先ず、何故DOEではなく配当性向ベースなのか。

ROEはライト工業は10%を少し超えたレベルだが、これは適正な水準と言えるのか。

配当と自社株買いはどういう基準で決定をしているのか。

この辺りの議論が全く伝わってきません。

社内取締役10名、社外取締役5名、監査役4名も居て、この辺りは誰も指摘しないんだろうか。。

別にライト工業に限った話ではなく、日本企業は資金効率とか、株主利益について議論する文化があまりない気がします。顧客と従業員に対して奉仕することだけ考えていればいい、というスタンスが多いです。

ただ、水を無理にせき止めていれば水が腐ってしまうように、或いは食事ばかりして運動や排せつに気を配らない人が病気になるのと同様に、入りと同じくらいに出す事を意識しなければ、組織は機能や質が低下します。

経済の原則からいえば、お金というものは流れる事で初めて社会が豊かになるため、ただ金を集めて還元に無関心な会社は、もっと経済に流せるお金をせき止めて景気停滞を生み出していると言えます。

本来そういった部分に考えを巡らせ、還元方法を検討するのが株主利益を守る取締役会の役割の一つなのですが、人数が多い割に還元方針を見ているとその辺りをちゃんと考えているのかいな・・・という感じです。

 

 

 

まとめ

従業員の待遇も良いようですし、労組が無いというのも意外でした。ただ、株主還元にあまり関心はないのかな、と。

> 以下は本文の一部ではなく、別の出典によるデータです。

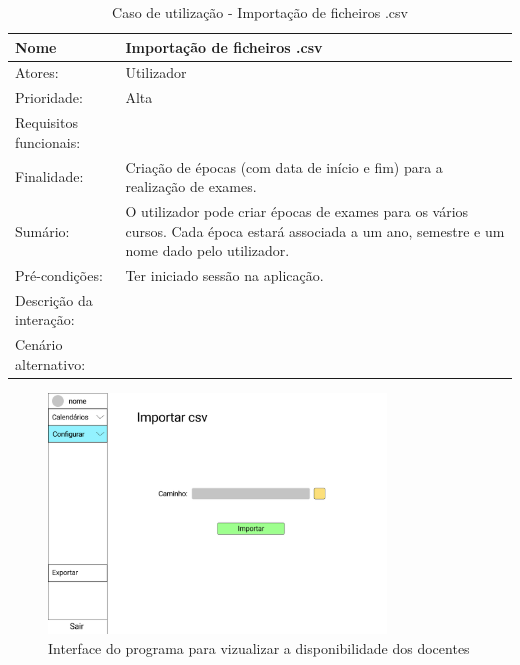 \documentclass[11pt, twoside]{report}
\begin{document}
\begin{table}[H]
	\caption{Caso de utilização - Importação de ficheiros .csv}
	\begin{center}	
		\begin{tabularx}{\textwidth}{|l|X|}
			\hline
			\textbf{Nome }	& \textbf{Importação de ficheiros .csv} \\
			\hline
			Atores: & Utilizador\\
			\hline
			Prioridade: &  Alta\\
			\hline
			Requisitos funcionais:&  \\
			\hline
			Finalidade: & Criação de épocas (com data de início e fim) para a realização de exames. \\
			\hline
			Sumário: & O utilizador pode criar épocas de exames para os vários cursos. Cada época estará associada a um ano, semestre e um nome dado pelo utilizador.\\
			\hline
			Pré-condições: & Ter iniciado sessão na aplicação.\\
			\hline
			Descrição da interação: &  \\
			\hline
			Cenário alternativo: &\\
			\hline
		\end{tabularx}
	\end{center}
\end{table}


\begin{figure}[H] 
	\centering 
	\includegraphics[width=0.8\textwidth,height=0.8\textheight,keepaspectratio]{image/prototipowireframes/importar}
	\caption{Interface do programa para vizualizar a disponibilidade dos docentes}
\end{figure}
\end{document}
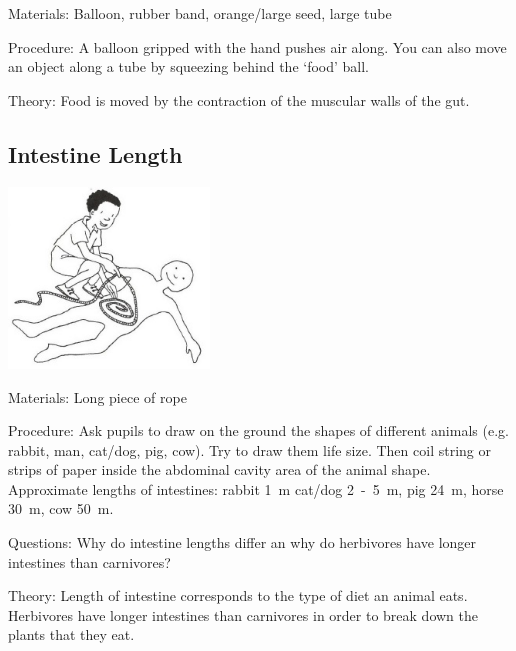 \begin{multicols}{2}
\begin{description*}
\item[Materials:]{Balloon, rubber band, orange/large seed, large tube}
\item[Procedure:]{A balloon gripped with the hand
pushes air along. You can also
move an object along a tube by
squeezing behind the `food' ball.}
\item[Theory:]{Food is moved by the contraction
of the muscular walls of the gut.}
\end{description*}

\subsection{Intestine Length} %

\begin{center}
\includegraphics[width=0.4\textwidth]{./img/vso/intestine-length.jpg}
\end{center}

\begin{description*}
\item[Materials:]{Long piece of rope}
\item[Procedure:]{Ask pupils to draw on the ground the shapes of different animals (e.g. rabbit, man, cat/dog,
pig, cow). Try to draw them life size. Then coil string or strips of paper inside the abdominal
cavity area of the animal shape. Approximate lengths of intestines: rabbit 1~m
cat/dog 2~-~5~m, pig 24~m, horse 30~m, cow 50~m.}
\item[Questions:]{Why do intestine lengths differ an why do herbivores have longer intestines than carnivores?}
\item[Theory:]{Length of intestine corresponds to the type of diet an animal eats. Herbivores have longer
intestines than carnivores in order to break down the plants that they eat.}
\end{description*}


\end{multicols}
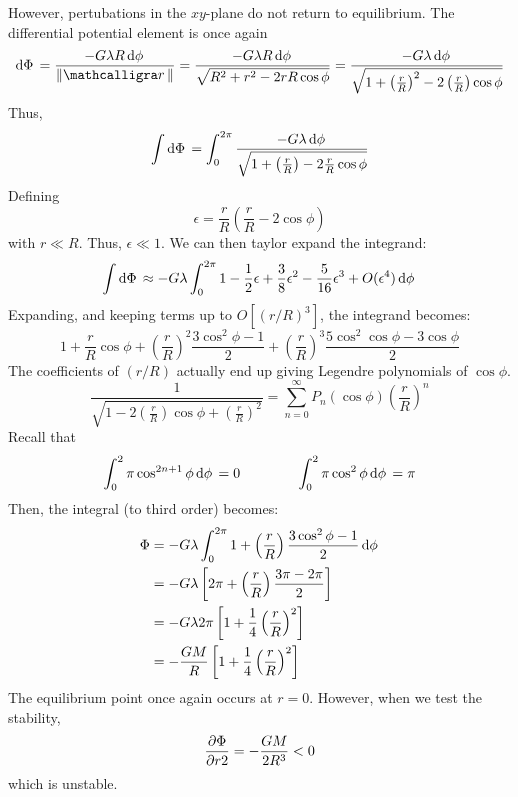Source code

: However, pertubations in the \(xy\)-plane do not return to equilibrium.
The differential potential element is once again
\[\d\Phi = \frac{-G\lambda R\d\phi}{\norm{\sr}}=\frac{-G\lambda R\d\phi}{\sqrt{R^2+r^2-2rR\cos\phi}}=\frac{-G\lambda\d\phi}{\sqrt{1+\left(\frac{r}{R}\right)^2-2\left(\frac{r}{R}\right)\cos\phi}}\]
Thus, 
\[\int\d\Phi=\int_0^{2\pi}\frac{-G\lambda \d\phi}{\sqrt{1+\left(\frac{r}{R}\right) -2 \frac{r}{R}\cos\phi}}\]
Defining
\[\epsilon = \frac{r}{R}\left(\frac{r}{R} - 2\cos\phi\right)\]
with \(r\ll R\). Thus, \(\epsilon\ll 1\). We can then taylor expand the integrand:
\[\int\d\Phi\approx-G\lambda\int_0^{2\pi} 1-\frac{1}{2}\epsilon+\frac{3}{8}\epsilon^2-\frac{5}{16}\epsilon^3+O(\epsilon^4)\d\phi\]
Expanding, and keeping terms up to \(O[(r/R)^3]\), the integrand becomes:
\[1+\frac{r}{R}\cos\phi + \left(\frac{r}{R}\right)^2\frac{3\cos^2\phi - 1}{2} + \left(\frac{r}{R}\right)^3\frac{5\cos^2\cos\phi - 3\cos\phi}{2}\]
The coefficients of \((r/R)\) actually end up giving Legendre polynomials of \(\cos\phi\).
\begin{equation}
\frac{1}{\sqrt{1 - 2\left(\frac{r}{R}\right)\cos\phi + \left(\frac{r}{R}\right)^2}} = \sum_{n=0}^\infty P_n(\cos\phi)\left(\frac{r}{R}\right)^n
\end{equation}
Recall that
\[\int_0^2\pi \cos^{2n+1}\phi\d\phi=0\qquad \qquad \int_0^2\pi \cos^2\phi\d\phi = \pi\]
Then, the integral (to third order) becomes:
\begin{align*}
	\Phi &= -G\lambda \int_0^{2\pi}1+\left(\frac{r}{R}\right)\frac{3\cos^2\phi-1}{2}\d\phi\\
	&=-G\lambda \left[2\pi +\left(\frac{r}{R}\right)\frac{3\pi-2\pi}{2}\right]\\
	&=-G\lambda 2\pi\left[1+\frac{1}{4}\left(\frac{r}{R}\right)^2\right]\\
	&=-\frac{GM}{R}\left[1+\frac{1}{4}\left(\frac{r}{R}\right)^2\right]
\end{align*}
The equilibrium point once again occurs at \(r=0\). However, when we test the stability,
\[\frac{\partial \Phi}{\partial r2}=-\frac{GM}{2R^3}<0\]
which is unstable.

事業領域の設定や給与水準、キャッシュの動きなど、ポイントポイントでしっかりした部分は見えます。ただ、ガバナンスの体制や還元の方法など、もう少し検討してほしい部分もある気がします。

業績的にはここまで安定した推移をしていますが、正直有報からはさらなる業績向上、といったようなガツガツした感じも見られませんし、利益率向上を目指すような施策や意欲も感じませんでした。

ここ最近、水害とかが多いので事業上のニーズが高まっている気がするので、外的要因による成長はあるかもしれませんが、少なくとも現状、自発的な変化等を期待できる体制ではない気がします。

 

本記事は主に有価証券報告書を元にした筆者の私的見解であり、特定の意思決定を推奨するものではありません。また、内容に対して適切と思われる指摘があれば、迅速に加筆修正致します。